§ **EXERCISE GOAL**: Only one stretch of the records below is wanted: the lines from the one holding "- **Improve DAI liquidity/utility.**" through the one holding "### MIP76c4: Funding Breakdown". Return it exactly, both ends included.

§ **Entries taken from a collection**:

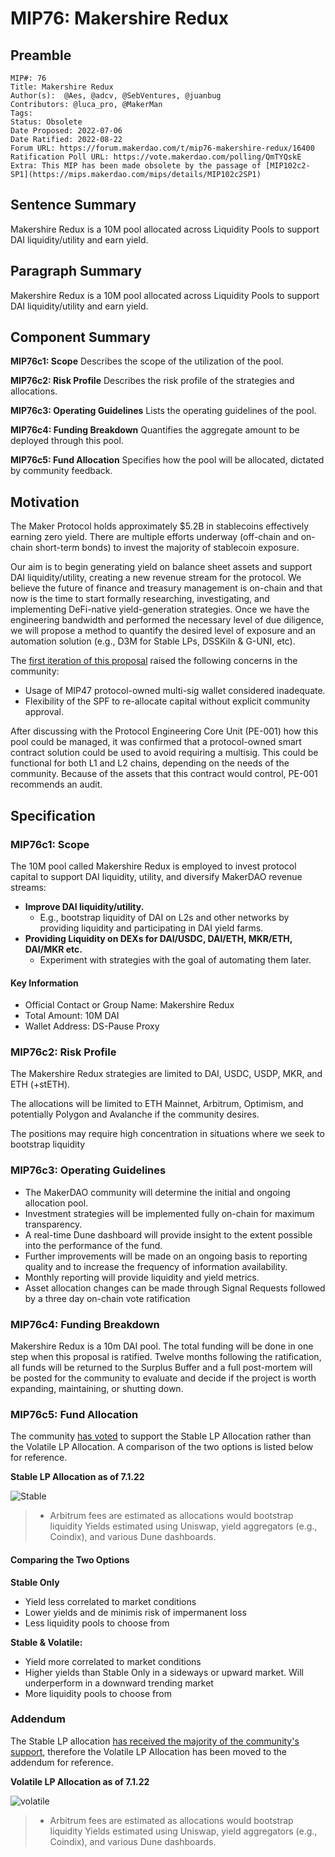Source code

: # MIP76: Makershire Redux

## Preamble

```
MIP#: 76
Title: Makershire Redux
Author(s):  @Aes, @adcv, @SebVentures, @juanbug
Contributors: @luca_pro, @MakerMan 
Tags:
Status: Obsolete
Date Proposed: 2022-07-06
Date Ratified: 2022-08-22
Forum URL: https://forum.makerdao.com/t/mip76-makershire-redux/16400
Ratification Poll URL: https://vote.makerdao.com/polling/QmTYQskE
Extra: This MIP has been made obsolete by the passage of [MIP102c2-SP1](https://mips.makerdao.com/mips/details/MIP102c2SP1)
```

## Sentence Summary

Makershire Redux is a 10M pool allocated across Liquidity Pools to support DAI liquidity/utility and earn yield.

## Paragraph Summary

Makershire Redux is a 10M pool allocated across Liquidity Pools to support DAI liquidity/utility and earn yield.

## Component Summary

**MIP76c1: Scope**
Describes the scope of the utilization of the pool.

**MIP76c2: Risk Profile**
Describes the risk profile of the strategies and allocations.

**MIP76c3: Operating Guidelines**
Lists the operating guidelines of the pool.

**MIP76c4: Funding Breakdown**
Quantifies the aggregate amount to be deployed through this pool.

**MIP76c5: Fund Allocation**
Specifies how the pool will be allocated, dictated by community feedback.

## Motivation

The Maker Protocol holds approximately $5.2B in stablecoins effectively earning zero yield. There are multiple efforts underway (off-chain and on-chain short-term bonds) to invest the majority of stablecoin exposure. 

Our aim is to begin generating yield on balance sheet assets and support DAI liquidity/utility, creating a new revenue stream for the protocol. We believe the future of finance and treasury management is on-chain and that now is the time to start formally researching, investigating, and implementing DeFi-native yield-generation strategies. Once we have the engineering bandwidth and performed the necessary level of due diligence, we will propose a method to quantify the desired level of exposure and an automation solution (e.g., D3M for Stable LPs, DSSKiln & G-UNI, etc).

The [first iteration of this proposal](https://forum.makerdao.com/t/mip55c3-sp4-adding-a-special-purpose-fund-makershire-hathaway/14643) raised the following concerns in the community:

- Usage of MIP47 protocol-owned multi-sig wallet considered inadequate.
- Flexibility of the SPF to re-allocate capital without explicit community approval.

After discussing with the Protocol Engineering Core Unit (PE-001) how this pool could be managed, it was confirmed that a protocol-owned smart contract solution could be used to avoid requiring a multisig. This could be functional for both L1 and L2 chains, depending on the needs of the community. Because of the assets that this contract would control, PE-001 recommends an audit.

## Specification

### MIP76c1: Scope

The 10M pool called Makershire Redux is employed to invest protocol capital to support DAI liquidity, utility, and diversify MakerDAO revenue streams:

- **Improve DAI liquidity/utility.**
  - E.g., bootstrap liquidity of DAI on L2s and other networks by providing liquidity and participating in DAI yield farms.
- **Providing Liquidity on DEXs for DAI/USDC, DAI/ETH, MKR/ETH, DAI/MKR etc.**
  - Experiment with strategies with the goal of automating them later.

#### Key Information

- Official Contact or Group Name: Makershire Redux
- Total Amount: 10M DAI
- Wallet Address: DS-Pause Proxy

### MIP76c2: Risk Profile

The Makershire Redux strategies are limited to DAI, USDC, USDP, MKR, and ETH (+stETH).

The allocations will be limited to ETH Mainnet, Arbitrum, Optimism, and potentially Polygon and Avalanche if the community desires.

The positions may require high concentration in situations where we seek to bootstrap liquidity

### MIP76c3: Operating Guidelines

- The MakerDAO community will determine the initial and ongoing allocation pool.
- Investment strategies will be implemented fully on-chain for maximum transparency.
- A real-time Dune dashboard will provide insight to the extent possible into the performance of the fund.
- Further improvements will be made on an ongoing basis to reporting quality and to increase the frequency of information availability.
- Monthly reporting will provide liquidity and yield metrics.
- Asset allocation changes can be made through Signal Requests followed by a three day on-chain vote ratification

### MIP76c4: Funding Breakdown

Makershire Redux is a 10m DAI pool. The total funding will be done in one step when this proposal is ratified. Twelve months following the ratification, all funds will be returned to the Surplus Buffer and a full post-mortem will be posted for the community to evaluate and decide if the project is worth expanding, maintaining, or shutting down.

### MIP76c5: Fund Allocation

The community [has voted](https://forum.makerdao.com/t/mip76-makershire-redux/16400/2) to support the Stable LP Allocation rather than the Volatile LP Allocation. A comparison of the two options is listed below for reference. 

**Stable LP Allocation as of 7.1.22**

![Stable](https://github.com/makerdao/mips/blob/master/MIP76/stable_lp.png)

> * Arbitrum fees are estimated as allocations would bootstrap liquidity
>   Yields estimated using Uniswap, yield aggregators (e.g., Coindix), and various Dune dashboards.

#### Comparing the Two Options

**Stable Only**

- Yield less correlated to market conditions
- Lower yields and de minimis risk of impermanent loss
- Less liquidity pools to choose from

**Stable & Volatile:** 

- Yield more correlated to market conditions
- Higher yields than Stable Only in a sideways or upward market. Will underperform in a downward trending market
- More liquidity pools to choose from

### Addendum

The Stable LP allocation [has received the majority of the community's support](https://forum.makerdao.com/t/mip76-makershire-redux/16400/2), therefore the Volatile LP Allocation has been moved to the addendum for reference. 

**Volatile LP Allocation as of 7.1.22**

![volatile](https://github.com/makerdao/mips/blob/master/MIP76/volatile_lp.png)

> * Arbitrum fees are estimated as allocations would bootstrap liquidity
>   Yields estimated using Uniswap, yield aggregators (e.g., Coindix), and various Dune dashboards.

§ **ANSWER SECTION**:
- **Improve DAI liquidity/utility.**
  - E.g., bootstrap liquidity of DAI on L2s and other networks by providing liquidity and participating in DAI yield farms.
- **Providing Liquidity on DEXs for DAI/USDC, DAI/ETH, MKR/ETH, DAI/MKR etc.**
  - Experiment with strategies with the goal of automating them later.

#### Key Information

- Official Contact or Group Name: Makershire Redux
- Total Amount: 10M DAI
- Wallet Address: DS-Pause Proxy

### MIP76c2: Risk Profile

The Makershire Redux strategies are limited to DAI, USDC, USDP, MKR, and ETH (+stETH).

The allocations will be limited to ETH Mainnet, Arbitrum, Optimism, and potentially Polygon and Avalanche if the community desires.

The positions may require high concentration in situations where we seek to bootstrap liquidity

### MIP76c3: Operating Guidelines

- The MakerDAO community will determine the initial and ongoing allocation pool.
- Investment strategies will be implemented fully on-chain for maximum transparency.
- A real-time Dune dashboard will provide insight to the extent possible into the performance of the fund.
- Further improvements will be made on an ongoing basis to reporting quality and to increase the frequency of information availability.
- Monthly reporting will provide liquidity and yield metrics.
- Asset allocation changes can be made through Signal Requests followed by a three day on-chain vote ratification

### MIP76c4: Funding Breakdown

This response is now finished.